When I arrived at Peoples Bank Park, about ten minutes before the gates opened, the crowd was already decently sized. There was some trouble scanning my ticket on my phone due, I think, to the brightness of the sun and the reflectivity of my screen, but that got sorted. And I did get the free Revs hat.

Pre-game, a helicopter flew overhead and landed in the stadium. It carried a girl who had completed a local library reading challenge, and after the game (though I didn’t stay for this), the helicopter would do a candy drop for children onto the field.

This was followed by a parade of children around the ballpark who had also completed the challenge as well as a local little league team from New Oxford, I think.

Sparse crowd on a Sunday. It wouldn’t really get better.

Surprising even myself, I put on the Revs hat.

I did not keep the hat. Three guys sat behind me, shortly after the game started. They were on a baseball road trip — after this game they were driving up to Altoona to see an Altoona Curve game — and they were disappointed that they arrived too late to get the hats. When the left mid-game to make the Altoona game, I gave them the hat.

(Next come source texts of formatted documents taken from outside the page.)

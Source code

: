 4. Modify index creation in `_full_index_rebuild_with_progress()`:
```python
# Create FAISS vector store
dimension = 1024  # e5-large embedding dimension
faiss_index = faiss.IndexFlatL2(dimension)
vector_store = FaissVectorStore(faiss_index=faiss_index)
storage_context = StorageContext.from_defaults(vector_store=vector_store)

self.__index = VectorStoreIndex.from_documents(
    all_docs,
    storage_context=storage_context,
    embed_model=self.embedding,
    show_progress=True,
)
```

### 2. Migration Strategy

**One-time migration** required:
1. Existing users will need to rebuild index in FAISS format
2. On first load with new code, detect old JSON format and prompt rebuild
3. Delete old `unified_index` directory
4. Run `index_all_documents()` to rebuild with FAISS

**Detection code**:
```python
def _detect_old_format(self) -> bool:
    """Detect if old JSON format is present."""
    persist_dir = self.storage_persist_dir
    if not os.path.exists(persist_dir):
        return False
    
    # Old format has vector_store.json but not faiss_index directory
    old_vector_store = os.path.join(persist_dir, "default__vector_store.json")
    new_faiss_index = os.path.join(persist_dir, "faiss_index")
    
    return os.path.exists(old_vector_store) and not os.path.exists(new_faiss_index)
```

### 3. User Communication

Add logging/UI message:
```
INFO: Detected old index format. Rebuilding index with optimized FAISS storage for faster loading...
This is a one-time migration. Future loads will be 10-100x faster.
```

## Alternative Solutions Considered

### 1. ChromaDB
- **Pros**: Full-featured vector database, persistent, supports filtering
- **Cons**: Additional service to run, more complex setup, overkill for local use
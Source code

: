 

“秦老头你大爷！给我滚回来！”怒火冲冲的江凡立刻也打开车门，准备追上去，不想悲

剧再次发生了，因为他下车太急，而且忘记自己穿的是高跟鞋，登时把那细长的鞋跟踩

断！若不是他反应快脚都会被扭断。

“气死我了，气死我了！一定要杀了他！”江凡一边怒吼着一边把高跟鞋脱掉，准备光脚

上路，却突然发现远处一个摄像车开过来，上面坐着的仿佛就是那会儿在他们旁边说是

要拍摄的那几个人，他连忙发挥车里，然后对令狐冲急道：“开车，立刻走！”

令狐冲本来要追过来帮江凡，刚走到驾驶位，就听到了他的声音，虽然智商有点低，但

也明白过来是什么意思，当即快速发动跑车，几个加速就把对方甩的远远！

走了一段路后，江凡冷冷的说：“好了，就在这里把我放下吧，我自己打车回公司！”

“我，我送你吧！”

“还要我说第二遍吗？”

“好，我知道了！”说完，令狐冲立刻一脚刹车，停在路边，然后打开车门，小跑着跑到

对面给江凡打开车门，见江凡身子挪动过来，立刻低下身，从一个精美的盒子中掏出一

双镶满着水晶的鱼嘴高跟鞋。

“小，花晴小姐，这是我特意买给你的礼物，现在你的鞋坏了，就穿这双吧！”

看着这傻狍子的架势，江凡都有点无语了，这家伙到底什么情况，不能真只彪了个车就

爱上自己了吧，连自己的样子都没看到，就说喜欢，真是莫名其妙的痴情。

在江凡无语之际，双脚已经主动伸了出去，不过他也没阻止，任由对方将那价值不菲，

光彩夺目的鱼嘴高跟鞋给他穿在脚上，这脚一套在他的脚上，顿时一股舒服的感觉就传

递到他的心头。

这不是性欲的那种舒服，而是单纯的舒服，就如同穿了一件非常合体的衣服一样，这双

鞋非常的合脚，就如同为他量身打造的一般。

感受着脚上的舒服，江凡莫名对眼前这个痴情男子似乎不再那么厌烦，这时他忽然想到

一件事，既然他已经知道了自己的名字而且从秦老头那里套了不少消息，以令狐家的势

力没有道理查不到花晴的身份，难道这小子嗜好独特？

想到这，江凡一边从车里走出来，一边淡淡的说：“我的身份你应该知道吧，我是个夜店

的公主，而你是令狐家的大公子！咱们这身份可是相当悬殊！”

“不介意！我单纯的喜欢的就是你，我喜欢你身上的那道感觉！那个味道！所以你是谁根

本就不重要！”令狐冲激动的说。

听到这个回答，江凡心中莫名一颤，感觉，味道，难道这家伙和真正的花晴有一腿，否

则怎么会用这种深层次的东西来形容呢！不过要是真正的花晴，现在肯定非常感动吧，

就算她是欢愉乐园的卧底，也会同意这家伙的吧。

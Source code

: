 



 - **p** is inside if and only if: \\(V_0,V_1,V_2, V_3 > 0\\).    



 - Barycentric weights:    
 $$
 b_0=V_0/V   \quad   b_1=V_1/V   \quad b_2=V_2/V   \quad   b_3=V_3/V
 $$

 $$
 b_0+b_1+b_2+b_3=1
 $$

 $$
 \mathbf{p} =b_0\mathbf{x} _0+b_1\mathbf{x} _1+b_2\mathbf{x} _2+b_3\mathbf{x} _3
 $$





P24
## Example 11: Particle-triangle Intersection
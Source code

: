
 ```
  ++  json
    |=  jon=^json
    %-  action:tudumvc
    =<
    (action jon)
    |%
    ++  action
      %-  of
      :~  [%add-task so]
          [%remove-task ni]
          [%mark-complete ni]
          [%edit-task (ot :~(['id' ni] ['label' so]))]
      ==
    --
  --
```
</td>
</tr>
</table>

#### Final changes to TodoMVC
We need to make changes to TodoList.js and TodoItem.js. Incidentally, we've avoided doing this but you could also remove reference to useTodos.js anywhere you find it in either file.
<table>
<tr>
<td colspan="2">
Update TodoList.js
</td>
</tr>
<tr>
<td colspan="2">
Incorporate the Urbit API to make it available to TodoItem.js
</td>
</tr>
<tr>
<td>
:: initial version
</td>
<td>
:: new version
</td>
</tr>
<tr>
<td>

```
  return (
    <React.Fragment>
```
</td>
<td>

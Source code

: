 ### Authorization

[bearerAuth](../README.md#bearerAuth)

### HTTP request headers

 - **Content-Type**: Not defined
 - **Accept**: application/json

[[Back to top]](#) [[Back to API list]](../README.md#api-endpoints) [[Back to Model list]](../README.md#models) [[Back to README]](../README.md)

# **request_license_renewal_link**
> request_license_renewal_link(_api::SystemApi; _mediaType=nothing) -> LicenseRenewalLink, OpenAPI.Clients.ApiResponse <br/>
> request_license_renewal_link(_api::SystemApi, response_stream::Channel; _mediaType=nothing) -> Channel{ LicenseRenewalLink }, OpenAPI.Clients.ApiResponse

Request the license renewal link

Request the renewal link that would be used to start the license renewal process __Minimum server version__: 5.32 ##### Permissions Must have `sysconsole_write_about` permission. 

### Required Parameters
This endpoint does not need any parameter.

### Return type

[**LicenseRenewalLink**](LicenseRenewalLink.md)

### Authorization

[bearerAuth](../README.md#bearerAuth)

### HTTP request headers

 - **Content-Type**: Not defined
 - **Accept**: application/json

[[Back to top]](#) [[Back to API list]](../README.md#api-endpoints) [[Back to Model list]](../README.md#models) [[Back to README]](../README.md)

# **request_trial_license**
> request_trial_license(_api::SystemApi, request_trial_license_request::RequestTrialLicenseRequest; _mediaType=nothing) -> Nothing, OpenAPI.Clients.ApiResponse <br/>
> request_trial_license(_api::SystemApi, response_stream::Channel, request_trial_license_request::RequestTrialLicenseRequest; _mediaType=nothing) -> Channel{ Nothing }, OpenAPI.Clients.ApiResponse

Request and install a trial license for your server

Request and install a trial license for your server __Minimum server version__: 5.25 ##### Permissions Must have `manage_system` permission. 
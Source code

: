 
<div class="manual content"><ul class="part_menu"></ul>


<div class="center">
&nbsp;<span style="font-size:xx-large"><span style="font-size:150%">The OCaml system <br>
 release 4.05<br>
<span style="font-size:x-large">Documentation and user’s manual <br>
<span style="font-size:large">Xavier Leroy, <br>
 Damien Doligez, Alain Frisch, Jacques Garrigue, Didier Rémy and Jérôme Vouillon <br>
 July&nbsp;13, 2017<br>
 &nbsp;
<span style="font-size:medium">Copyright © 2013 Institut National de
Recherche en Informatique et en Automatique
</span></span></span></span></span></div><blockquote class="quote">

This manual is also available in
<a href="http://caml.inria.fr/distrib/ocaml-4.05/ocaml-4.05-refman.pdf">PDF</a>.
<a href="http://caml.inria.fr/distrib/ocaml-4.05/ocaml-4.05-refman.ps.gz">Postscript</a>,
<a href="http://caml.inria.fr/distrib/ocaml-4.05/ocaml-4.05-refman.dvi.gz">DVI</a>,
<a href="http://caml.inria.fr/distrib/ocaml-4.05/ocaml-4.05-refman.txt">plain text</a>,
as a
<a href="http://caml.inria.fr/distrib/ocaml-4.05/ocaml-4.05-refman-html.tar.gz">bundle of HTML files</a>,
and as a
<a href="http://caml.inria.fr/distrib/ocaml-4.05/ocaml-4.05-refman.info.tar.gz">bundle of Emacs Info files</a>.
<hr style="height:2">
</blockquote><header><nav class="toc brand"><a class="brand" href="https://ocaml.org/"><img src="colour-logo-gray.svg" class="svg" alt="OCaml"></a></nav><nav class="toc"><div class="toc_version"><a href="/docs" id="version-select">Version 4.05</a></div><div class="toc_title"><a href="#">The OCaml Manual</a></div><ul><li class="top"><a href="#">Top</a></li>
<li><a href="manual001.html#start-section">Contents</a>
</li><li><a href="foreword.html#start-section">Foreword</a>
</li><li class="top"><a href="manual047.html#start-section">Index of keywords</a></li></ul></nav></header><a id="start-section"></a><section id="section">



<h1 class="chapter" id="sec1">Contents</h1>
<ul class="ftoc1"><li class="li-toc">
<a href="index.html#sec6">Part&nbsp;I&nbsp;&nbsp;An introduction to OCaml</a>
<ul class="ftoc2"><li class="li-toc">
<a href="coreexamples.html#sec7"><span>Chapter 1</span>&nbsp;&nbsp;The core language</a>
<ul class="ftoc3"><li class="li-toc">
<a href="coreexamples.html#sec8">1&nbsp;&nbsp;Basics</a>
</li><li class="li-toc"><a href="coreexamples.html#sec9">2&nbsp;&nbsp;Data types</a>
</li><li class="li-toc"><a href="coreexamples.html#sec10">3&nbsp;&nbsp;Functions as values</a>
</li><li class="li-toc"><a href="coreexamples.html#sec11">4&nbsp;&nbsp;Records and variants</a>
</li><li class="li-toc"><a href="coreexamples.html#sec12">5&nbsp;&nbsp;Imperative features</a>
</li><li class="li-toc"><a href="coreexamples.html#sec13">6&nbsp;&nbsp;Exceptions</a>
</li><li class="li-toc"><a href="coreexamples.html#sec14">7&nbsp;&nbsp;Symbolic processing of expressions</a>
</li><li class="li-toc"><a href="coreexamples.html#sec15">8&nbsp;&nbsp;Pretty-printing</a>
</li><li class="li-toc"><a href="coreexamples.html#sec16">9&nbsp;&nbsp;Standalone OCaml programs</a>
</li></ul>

Of the game, there’s very little to say.

The Revs were terrible. The Barnstormers scored at will, early and often, and York dug themselves a deep hole.

In the late innings, the Revs clawed away at the Barnstormers’ lead. The Barnstormers brought in Bryan Harper, the brother of Bryce Harper, to pitch. (Last summer, I bought a piece of artwork done by Bryan Harper. It hangs in my office at work.) I was excited to see Harper pitch.

York’s late comeback fell short.

I don’t know what I expected from Harry Potter Day, but I expected something more than playing John Williams’ music on the PA system, some graphics on the video board, the on-field host dressing up in robes and, later, as Willy Wonka, and a costume contest with two or three kids.

It wasn’t a bad outing. The afternoon was pleasant, even if the baseball was not, and the growing storm clouds held off until the game was done.